*What is needed*
Having found the line containing "server processing training" in the data below, reproduce that line and each one after it to the end, exactly, and include nothing else.

*Data to examine*
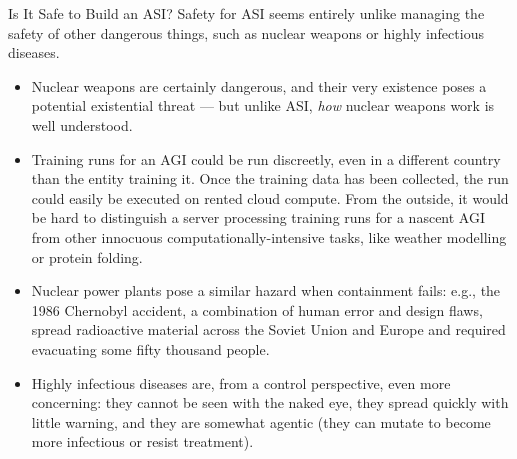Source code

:\documentclass[aspectratio=169,10pt]{beamer}
\begin{document}
\begin{frame}{Is It Safe to Build an ASI?}
  Safety for ASI seems entirely unlike managing the safety of other
  dangerous things, such as nuclear weapons or highly infectious diseases.

  \begin{itemize}
    \item Nuclear weapons are certainly dangerous, and their very
      existence poses a potential existential threat --- but unlike ASI,
      \emph{how} nuclear weapons work is well understood.
    \item Training runs for an AGI could be run discreetly, even in a
      different country than the entity training it. Once the training
      data has been collected, the run could easily be executed on rented
      cloud compute. From the outside, it would be hard to distinguish a
      server processing training runs for a nascent AGI from other
      innocuous computationally-intensive tasks, like weather modelling or
      protein folding.
    \item Nuclear power plants pose a similar hazard when containment
      fails: e.g., the 1986 Chernobyl accident, a combination of human
      error and design flaws, spread radioactive material across the
      Soviet Union and Europe and required evacuating some fifty thousand
      people.
    \item Highly infectious diseases are, from a control perspective, even
      more concerning: they cannot be seen with the naked eye, they spread
      quickly with little warning, and they are somewhat agentic (they can
      mutate to become more infectious or resist treatment).
  \end{itemize}
\end{frame}
\end{document}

*Exercise result*
      server processing training runs for a nascent AGI from other
      innocuous computationally-intensive tasks, like weather modelling or
      protein folding.
    \item Nuclear power plants pose a similar hazard when containment
      fails: e.g., the 1986 Chernobyl accident, a combination of human
      error and design flaws, spread radioactive material across the
      Soviet Union and Europe and required evacuating some fifty thousand
      people.
    \item Highly infectious diseases are, from a control perspective, even
      more concerning: they cannot be seen with the naked eye, they spread
      quickly with little warning, and they are somewhat agentic (they can
      mutate to become more infectious or resist treatment).
  \end{itemize}
\end{frame}
\end{document}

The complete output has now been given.